By Kip Knott
As my father, my older brother, and I stood over our kill, we saw the first signs of smoke unraveling from the woods about a mile off.
My father and brother hefted the seven-point buck between them, hauled it back to the truck, and tossed it into the bed. I cradled their shotguns in my arms and followed behind. The next year, the year I turned thirteen, my father would give me a gun of my own so that I’d finally have the power to bring down a deer myself.
On this day, though, I laid their two shotguns between the buck’s legs. The smoke, which had just been a thread a few minutes before, had woven itself into a shroud that blotted out the frozen midday sun.
“That’s coming from the Sarvis farm,” my father said matter-of-factly. “Let’s go, boys.”
My father, my brother, and our bloodhound, Rebel, climbed into the cab. I took my place in the bed next to the guns and carcass. Even though the buck had died the instant my father’s shot tore its heart apart, steam still seeped from its bloody nose and gaping mouth. My father cranked the stubborn engine three times before it finally caught. The tires spun in the icy gravel when my father hit the gas too hard, a signal that betrayed the even tone of his voice.

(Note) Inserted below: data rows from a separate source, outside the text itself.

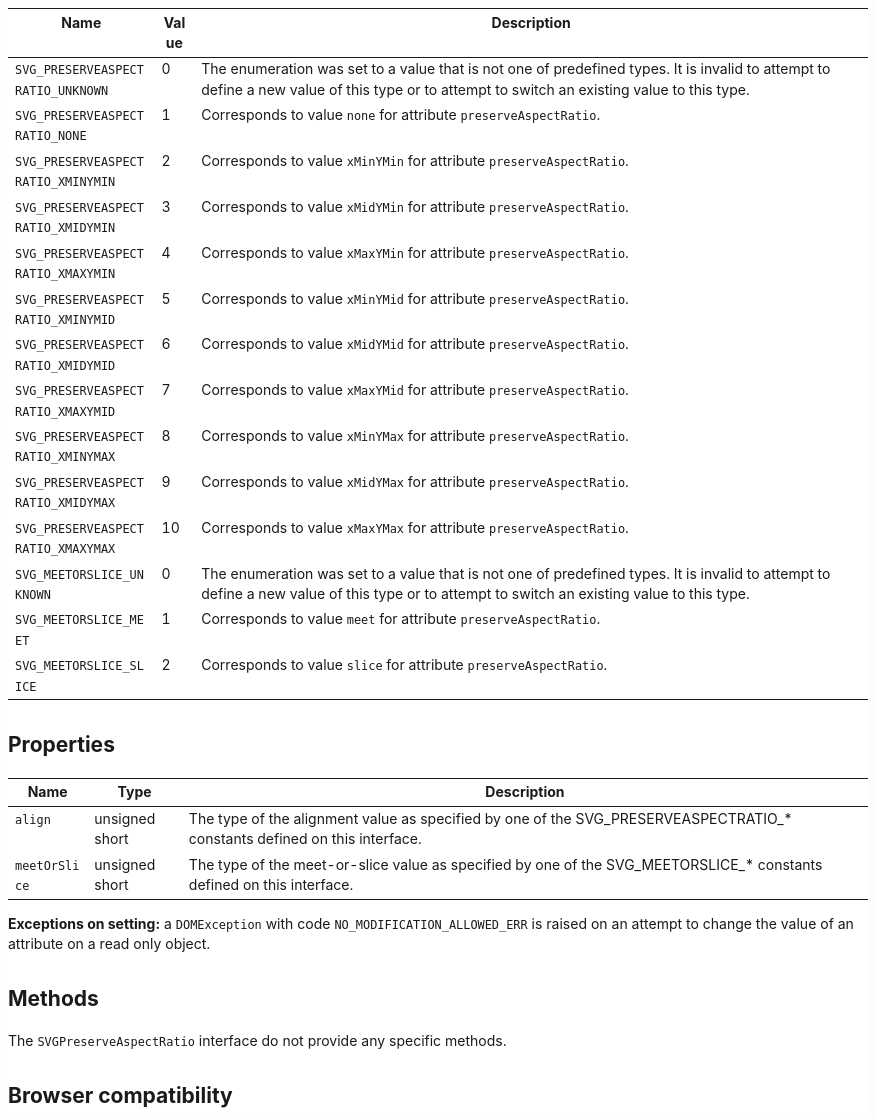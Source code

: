 <table><thead><tr class="header"><th>Name</th><th>Value</th><th>Description</th></tr></thead><tbody><tr class="odd"><td><code>SVG_</code><code>PRESERVEASPECTRATIO</code><code>_UNKNOWN</code></td><td>0</td><td>The enumeration was set to a value that is not one of predefined types. It is invalid to attempt to define a new value of this type or to attempt to switch an existing value to this type.</td></tr><tr class="even"><td><code>SVG_</code><code>PRESERVEASPECTRATIO</code><code>_NONE</code></td><td>1</td><td>Corresponds to value <code>none</code> for attribute <code>preserveAspectRatio</code>.</td></tr><tr class="odd"><td><code>SVG_</code><code>PRESERVEASPECTRATIO</code><code>_XMINYMIN</code></td><td>2</td><td>Corresponds to value <code>xMinYMin</code> for attribute <code>preserveAspectRatio</code>.</td></tr><tr class="even"><td><code>SVG_</code><code>PRESERVEASPECTRATIO</code><code>_XMIDYMIN</code></td><td>3</td><td>Corresponds to value <code>xMidYMin</code> for attribute <code>preserveAspectRatio</code>.</td></tr><tr class="odd"><td><code>SVG_</code><code>PRESERVEASPECTRATIO</code><code>_XMAXYMIN</code></td><td>4</td><td>Corresponds to value <code>xMaxYMin</code> for attribute <code>preserveAspectRatio</code>.</td></tr><tr class="even"><td><code>SVG_</code><code>PRESERVEASPECTRATIO</code><code>_XMINYMID</code></td><td>5</td><td>Corresponds to value <code>xMinYMid</code> for attribute <code>preserveAspectRatio</code>.</td></tr><tr class="odd"><td><code>SVG_</code><code>PRESERVEASPECTRATIO</code><code>_XMIDYMID</code></td><td>6</td><td>Corresponds to value <code>xMidYMid</code> for attribute <code>preserveAspectRatio</code>.</td></tr><tr class="even"><td><code>SVG_</code><code>PRESERVEASPECTRATIO</code><code>_XMAXYMID</code></td><td>7</td><td>Corresponds to value <code>xMaxYMid</code> for attribute <code>preserveAspectRatio</code>.</td></tr><tr class="odd"><td><code>SVG_</code><code>PRESERVEASPECTRATIO</code><code>_XMINYMAX</code></td><td>8</td><td>Corresponds to value <code>xMinYMax</code> for attribute <code>preserveAspectRatio</code>.</td></tr><tr class="even"><td><code>SVG_</code><code>PRESERVEASPECTRATIO</code><code>_XMIDYMAX</code></td><td>9</td><td>Corresponds to value <code>xMidYMax</code> for attribute <code>preserveAspectRatio</code>.</td></tr><tr class="odd"><td><code>SVG_</code><code>PRESERVEASPECTRATIO</code><code>_XMAXYMAX</code></td><td>10</td><td>Corresponds to value <code>xMaxYMax</code> for attribute <code>preserveAspectRatio</code>.</td></tr><tr class="even"><td><code>SVG_MEETORSLICE_UNKNOWN</code></td><td>0</td><td>The enumeration was set to a value that is not one of predefined types. It is invalid to attempt to define a new value of this type or to attempt to switch an existing value to this type.</td></tr><tr class="odd"><td><code>SVG_MEETORSLICE_MEET</code></td><td>1</td><td>Corresponds to value <code>meet</code> for attribute <code>preserveAspectRatio</code>.</td></tr><tr class="even"><td><code>SVG_MEETORSLICE_SLICE</code></td><td>2</td><td>Corresponds to value <code>slice</code> for attribute <code>preserveAspectRatio</code>.</td></tr></tbody></table>

Properties
----------

<table><thead><tr class="header"><th>Name</th><th>Type</th><th>Description</th></tr></thead><tbody><tr class="odd"><td><code>align</code></td><td>unsigned short</td><td>The type of the alignment value as specified by one of the SVG_PRESERVEASPECTRATIO_* constants defined on this interface.</td></tr><tr class="even"><td><code>meetOrSlice</code></td><td>unsigned short</td><td>The type of the meet-or-slice value as specified by one of the SVG_MEETORSLICE_* constants defined on this interface.</td></tr></tbody></table>

**Exceptions on setting:** a `DOMException` with code `NO_MODIFICATION_ALLOWED_ERR` is raised on an attempt to change the value of an attribute on a read only object.

Methods
-------

The `SVGPreserveAspectRatio` interface do not provide any specific methods.

Browser compatibility
---------------------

Back in 1968, this far in the back-country of Ohio, my father was about the only one who obeyed the speed limit signs that popped up every couple of miles on the network of dirt and gravel roads that connected one hollow to the next. The son of a marine who survived Guadalcanal, my father had the rule of law—and the rule of his father—beaten into him until he became a galvanized man who preached obedience as if it had been handed down from on high.
But when we approached the stop sign at Sulphur Springs and Congo Road, my father never hesitated. He swung the truck hard to the left, and I shot off to the right side of the bed, grabbing the back legs of the buck to keep from tumbling out. Gravel fanned out behind us like a turkey’s tail.

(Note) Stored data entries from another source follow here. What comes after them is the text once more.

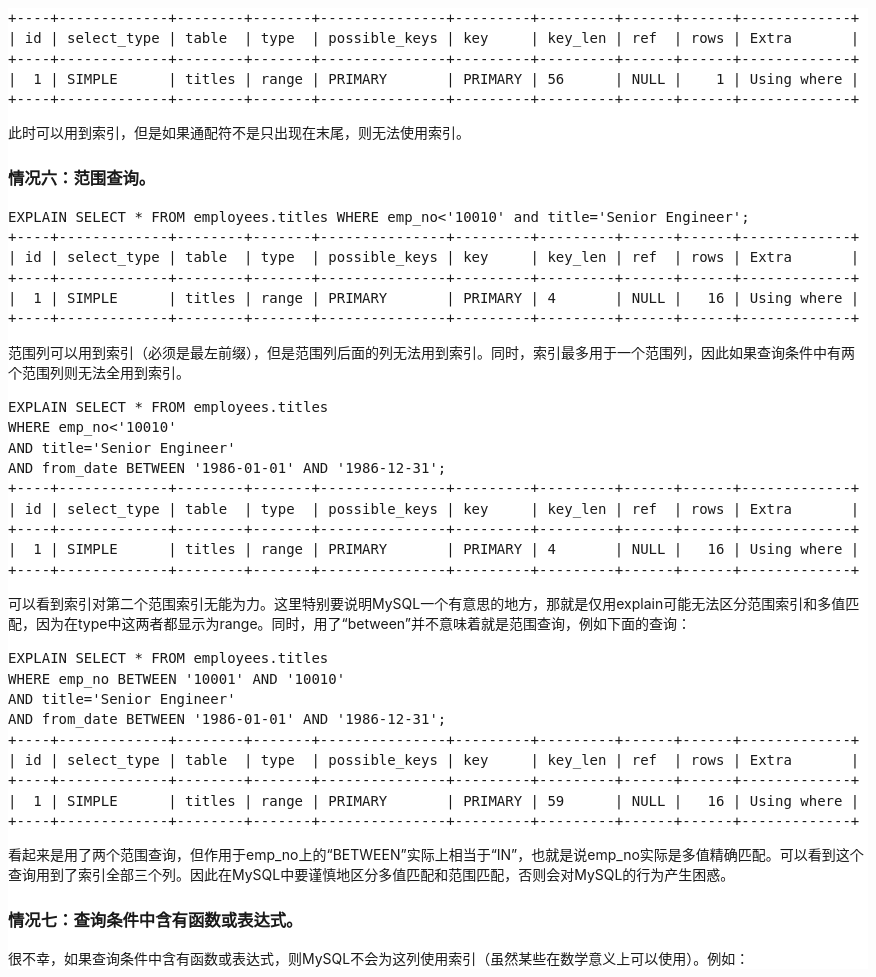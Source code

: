 <pre>+----+-------------+--------+-------+---------------+---------+---------+------+------+-------------+
| id | select_type | table  | type  | possible_keys | key     | key_len | ref  | rows | Extra       |
+----+-------------+--------+-------+---------------+---------+---------+------+------+-------------+
|  1 | SIMPLE      | titles | range | PRIMARY       | PRIMARY | 56      | NULL |    1 | Using where |
+----+-------------+--------+-------+---------------+---------+---------+------+------+-------------+</pre>
</div>
<p>此时可以用到索引，但是如果通配符不是只出现在末尾，则无法使用索引。</p>
<h3>情况六：范围查询。</h3>
<div>
<pre>EXPLAIN SELECT * FROM employees.titles WHERE emp_no&lt;&#39;10010&#39; and title=&#39;Senior Engineer&#39;;
+----+-------------+--------+-------+---------------+---------+---------+------+------+-------------+
| id | select_type | table  | type  | possible_keys | key     | key_len | ref  | rows | Extra       |
+----+-------------+--------+-------+---------------+---------+---------+------+------+-------------+
|  1 | SIMPLE      | titles | range | PRIMARY       | PRIMARY | 4       | NULL |   16 | Using where |
+----+-------------+--------+-------+---------------+---------+---------+------+------+-------------+</pre>
</div>
<p>范围列可以用到索引（必须是最左前缀），但是范围列后面的列无法用到索引。同时，索引最多用于一个范围列，因此如果查询条件中有两个范围列则无法全用到索引。</p>
<div>
<pre>EXPLAIN SELECT * FROM employees.titles 
WHERE emp_no&lt;&#39;10010&#39; 
AND title=&#39;Senior Engineer&#39; 
AND from_date BETWEEN &#39;1986-01-01&#39; AND &#39;1986-12-31&#39;;
+----+-------------+--------+-------+---------------+---------+---------+------+------+-------------+
| id | select_type | table  | type  | possible_keys | key     | key_len | ref  | rows | Extra       |
+----+-------------+--------+-------+---------------+---------+---------+------+------+-------------+
|  1 | SIMPLE      | titles | range | PRIMARY       | PRIMARY | 4       | NULL |   16 | Using where |
+----+-------------+--------+-------+---------------+---------+---------+------+------+-------------+</pre>
</div>
<p>可以看到索引对第二个范围索引无能为力。这里特别要说明MySQL一个有意思的地方，那就是仅用explain可能无法区分范围索引和多值匹配，因为在type中这两者都显示为range。同时，用了“between”并不意味着就是范围查询，例如下面的查询：</p>
<div>
<pre>EXPLAIN SELECT * FROM employees.titles 
WHERE emp_no BETWEEN '10001' AND '10010' 
AND title='Senior Engineer' 
AND from_date BETWEEN '1986-01-01' AND '1986-12-31';
+----+-------------+--------+-------+---------------+---------+---------+------+------+-------------+
| id | select_type | table  | type  | possible_keys | key     | key_len | ref  | rows | Extra       |
+----+-------------+--------+-------+---------------+---------+---------+------+------+-------------+
|  1 | SIMPLE      | titles | range | PRIMARY       | PRIMARY | 59      | NULL |   16 | Using where |
+----+-------------+--------+-------+---------------+---------+---------+------+------+-------------+</pre>
</div>
<p>看起来是用了两个范围查询，但作用于emp_no上的“BETWEEN”实际上相当于“IN”，也就是说emp_no实际是多值精确匹配。可以看到这个查询用到了索引全部三个列。因此在MySQL中要谨慎地区分多值匹配和范围匹配，否则会对MySQL的行为产生困惑。</p>
<h3>情况七：查询条件中含有函数或表达式。</h3>
<p>很不幸，如果查询条件中含有函数或表达式，则MySQL不会为这列使用索引（虽然某些在数学意义上可以使用）。例如：</p>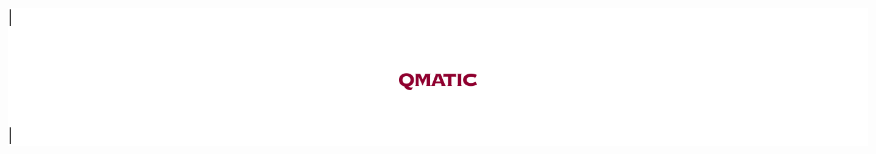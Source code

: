 | <center><a href="https://www.qmatic.com/"><img src="libs/assets/brands/qmatic.svg" alt="Qmatic logo" height="78" width="78" /></a></center> |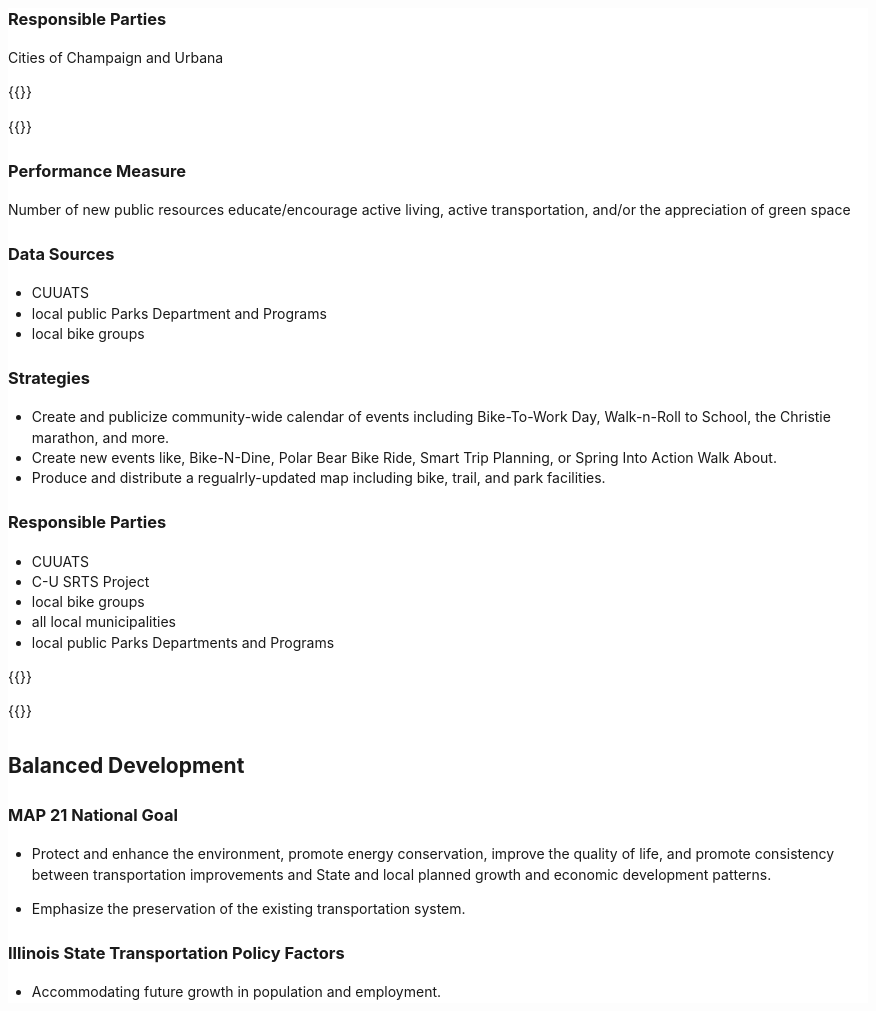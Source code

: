 ### Responsible Parties
Cities of Champaign and Urbana

{{</accordion-content>}}

{{<accordion-content title="Establish a communitywide bicycle and pedestrian coordinator to be housed at CCRPC by 2020.">}}
### Performance Measure
Number of new public resources educate/encourage active living, active transportation, and/or the appreciation of green space

### Data Sources
* CUUATS
* local public Parks Department and Programs
* local bike groups

### Strategies
* Create and publicize community-wide calendar of events including Bike-To-Work Day, Walk-n-Roll to School, the Christie marathon, and more.
* Create new events like, Bike-N-Dine, Polar Bear Bike Ride, Smart Trip Planning, or Spring Into Action Walk About.
* Produce and distribute a regualrly-updated map including bike, trail, and park facilities.

### Responsible Parties
* CUUATS
* C-U SRTS Project
* local bike groups
* all local municipalities
* local public Parks Departments and Programs

{{</accordion-content>}}

 {{</accordion>}}

## Balanced Development

### MAP 21 National Goal

* Protect and enhance the environment, promote energy
conservation, improve the quality of life, and promote
consistency between transportation improvements
and State and local planned growth and economic
development patterns.

* Emphasize the preservation of the existing transportation
system.

### Illinois State Transportation Policy Factors

* Accommodating future growth in population and employment.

Just up the road I saw it: a fire in the perfect shape of a house. I remember how every Saturday Momma would shake out the mudroom rugs in the backyard to get rid of the coal dust my father dragged home, snapping the rugs up and down until they cracked like whips and black sheets of dust flew into the air. The flames that rose up from the roof of the house fire whipped black sheets of smoke into the air in exactly the same way.
Before we even made it to the rutted, muddy driveway, I could feel the heat on my face. My father slammed on the brakes and I rolled across the carcass, landing on top of the guns just inches short of the rack my father would eventually cut up and carve into handles for walking sticks and knives.
When my father and brother threw open the rusty doors that squealed like our pigs at slop time, Rebel jumped out and hit the ground running.
My father bellowed, “Down!”
As if yanked by an invisible chain, Rebel stopped dead in his tracks and dropped to the ground.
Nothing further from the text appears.